Your goal:
The answer must be an exact copy of every record.

Input data:
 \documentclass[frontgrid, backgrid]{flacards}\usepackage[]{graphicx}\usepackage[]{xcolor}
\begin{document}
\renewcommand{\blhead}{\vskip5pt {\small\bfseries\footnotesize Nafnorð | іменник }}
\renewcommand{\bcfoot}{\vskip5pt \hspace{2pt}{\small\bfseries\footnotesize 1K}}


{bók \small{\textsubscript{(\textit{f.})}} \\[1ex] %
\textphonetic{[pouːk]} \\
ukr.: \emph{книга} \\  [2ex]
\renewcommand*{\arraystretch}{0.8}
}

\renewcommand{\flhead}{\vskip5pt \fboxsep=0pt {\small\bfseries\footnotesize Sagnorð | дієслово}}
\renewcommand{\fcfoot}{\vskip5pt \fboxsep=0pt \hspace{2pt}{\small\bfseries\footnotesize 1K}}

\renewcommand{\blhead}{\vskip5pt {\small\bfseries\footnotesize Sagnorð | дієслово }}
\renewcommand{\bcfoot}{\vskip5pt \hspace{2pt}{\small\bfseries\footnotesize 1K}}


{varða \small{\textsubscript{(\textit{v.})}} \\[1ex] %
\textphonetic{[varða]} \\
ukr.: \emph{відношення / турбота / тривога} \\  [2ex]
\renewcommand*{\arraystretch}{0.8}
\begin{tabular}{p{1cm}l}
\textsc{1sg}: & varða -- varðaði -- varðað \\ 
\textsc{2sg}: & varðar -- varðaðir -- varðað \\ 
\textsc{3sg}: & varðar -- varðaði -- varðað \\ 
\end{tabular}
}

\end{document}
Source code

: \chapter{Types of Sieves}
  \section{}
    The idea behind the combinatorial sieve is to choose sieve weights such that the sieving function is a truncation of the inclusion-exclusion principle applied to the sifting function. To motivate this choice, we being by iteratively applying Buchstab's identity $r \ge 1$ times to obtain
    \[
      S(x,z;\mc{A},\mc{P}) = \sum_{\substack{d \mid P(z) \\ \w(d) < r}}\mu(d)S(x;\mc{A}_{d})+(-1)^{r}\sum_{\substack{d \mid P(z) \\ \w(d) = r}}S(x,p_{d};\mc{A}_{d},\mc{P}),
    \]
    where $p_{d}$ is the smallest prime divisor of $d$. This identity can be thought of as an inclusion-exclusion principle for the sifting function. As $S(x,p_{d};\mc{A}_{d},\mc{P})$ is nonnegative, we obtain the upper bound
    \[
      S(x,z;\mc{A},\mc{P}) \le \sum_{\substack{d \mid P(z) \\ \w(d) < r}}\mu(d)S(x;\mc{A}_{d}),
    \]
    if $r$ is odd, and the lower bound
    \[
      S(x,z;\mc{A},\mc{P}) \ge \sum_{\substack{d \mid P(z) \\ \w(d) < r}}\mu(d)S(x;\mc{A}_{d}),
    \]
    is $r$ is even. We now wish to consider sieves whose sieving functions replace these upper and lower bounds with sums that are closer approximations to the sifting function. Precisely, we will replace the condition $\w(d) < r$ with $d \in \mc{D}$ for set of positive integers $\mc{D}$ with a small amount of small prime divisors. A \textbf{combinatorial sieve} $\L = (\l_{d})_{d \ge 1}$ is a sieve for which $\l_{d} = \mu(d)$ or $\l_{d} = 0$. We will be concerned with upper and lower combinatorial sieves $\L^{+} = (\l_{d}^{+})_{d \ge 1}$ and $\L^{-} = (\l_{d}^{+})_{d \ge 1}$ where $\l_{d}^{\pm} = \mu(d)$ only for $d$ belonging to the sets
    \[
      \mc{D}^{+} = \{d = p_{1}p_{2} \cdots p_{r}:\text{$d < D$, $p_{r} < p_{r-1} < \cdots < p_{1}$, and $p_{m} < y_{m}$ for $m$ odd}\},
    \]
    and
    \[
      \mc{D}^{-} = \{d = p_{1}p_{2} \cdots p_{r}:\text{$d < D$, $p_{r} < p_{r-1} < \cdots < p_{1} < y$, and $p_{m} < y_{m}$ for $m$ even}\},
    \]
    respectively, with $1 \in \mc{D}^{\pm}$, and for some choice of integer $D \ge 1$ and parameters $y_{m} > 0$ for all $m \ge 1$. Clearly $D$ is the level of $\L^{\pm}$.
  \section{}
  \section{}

Written solution:
 \documentclass[frontgrid, backgrid]{flacards}\usepackage[]{graphicx}\usepackage[]{xcolor}
\begin{document}
\renewcommand{\blhead}{\vskip5pt {\small\bfseries\footnotesize Nafnorð | іменник }}
\renewcommand{\bcfoot}{\vskip5pt \hspace{2pt}{\small\bfseries\footnotesize 1K}}


{bók \small{\textsubscript{(\textit{f.})}} \\[1ex] %
\textphonetic{[pouːk]} \\
ukr.: \emph{книга} \\  [2ex]
\renewcommand*{\arraystretch}{0.8}
}

\renewcommand{\flhead}{\vskip5pt \fboxsep=0pt {\small\bfseries\footnotesize Sagnorð | дієслово}}
\renewcommand{\fcfoot}{\vskip5pt \fboxsep=0pt \hspace{2pt}{\small\bfseries\footnotesize 1K}}

\renewcommand{\blhead}{\vskip5pt {\small\bfseries\footnotesize Sagnorð | дієслово }}
\renewcommand{\bcfoot}{\vskip5pt \hspace{2pt}{\small\bfseries\footnotesize 1K}}


{varða \small{\textsubscript{(\textit{v.})}} \\[1ex] %
\textphonetic{[varða]} \\
ukr.: \emph{відношення / турбота / тривога} \\  [2ex]
\renewcommand*{\arraystretch}{0.8}
\begin{tabular}{p{1cm}l}
\textsc{1sg}: & varða -- varðaði -- varðað \\ 
\textsc{2sg}: & varðar -- varðaðir -- varðað \\ 
\textsc{3sg}: & varðar -- varðaði -- varðað \\ 
\end{tabular}
}

\end{document}
Source code

: \chapter{Types of Sieves}
  \section{}
    The idea behind the combinatorial sieve is to choose sieve weights such that the sieving function is a truncation of the inclusion-exclusion principle applied to the sifting function. To motivate this choice, we being by iteratively applying Buchstab's identity $r \ge 1$ times to obtain
    \[
      S(x,z;\mc{A},\mc{P}) = \sum_{\substack{d \mid P(z) \\ \w(d) < r}}\mu(d)S(x;\mc{A}_{d})+(-1)^{r}\sum_{\substack{d \mid P(z) \\ \w(d) = r}}S(x,p_{d};\mc{A}_{d},\mc{P}),
    \]
    where $p_{d}$ is the smallest prime divisor of $d$. This identity can be thought of as an inclusion-exclusion principle for the sifting function. As $S(x,p_{d};\mc{A}_{d},\mc{P})$ is nonnegative, we obtain the upper bound
    \[
      S(x,z;\mc{A},\mc{P}) \le \sum_{\substack{d \mid P(z) \\ \w(d) < r}}\mu(d)S(x;\mc{A}_{d}),
    \]
    if $r$ is odd, and the lower bound
    \[
      S(x,z;\mc{A},\mc{P}) \ge \sum_{\substack{d \mid P(z) \\ \w(d) < r}}\mu(d)S(x;\mc{A}_{d}),
    \]
    is $r$ is even. We now wish to consider sieves whose sieving functions replace these upper and lower bounds with sums that are closer approximations to the sifting function. Precisely, we will replace the condition $\w(d) < r$ with $d \in \mc{D}$ for set of positive integers $\mc{D}$ with a small amount of small prime divisors. A \textbf{combinatorial sieve} $\L = (\l_{d})_{d \ge 1}$ is a sieve for which $\l_{d} = \mu(d)$ or $\l_{d} = 0$. We will be concerned with upper and lower combinatorial sieves $\L^{+} = (\l_{d}^{+})_{d \ge 1}$ and $\L^{-} = (\l_{d}^{+})_{d \ge 1}$ where $\l_{d}^{\pm} = \mu(d)$ only for $d$ belonging to the sets
    \[
      \mc{D}^{+} = \{d = p_{1}p_{2} \cdots p_{r}:\text{$d < D$, $p_{r} < p_{r-1} < \cdots < p_{1}$, and $p_{m} < y_{m}$ for $m$ odd}\},
    \]
    and
    \[
      \mc{D}^{-} = \{d = p_{1}p_{2} \cdots p_{r}:\text{$d < D$, $p_{r} < p_{r-1} < \cdots < p_{1} < y$, and $p_{m} < y_{m}$ for $m$ even}\},
    \]
    respectively, with $1 \in \mc{D}^{\pm}$, and for some choice of integer $D \ge 1$ and parameters $y_{m} > 0$ for all $m \ge 1$. Clearly $D$ is the level of $\L^{\pm}$.
  \section{}
  \section{}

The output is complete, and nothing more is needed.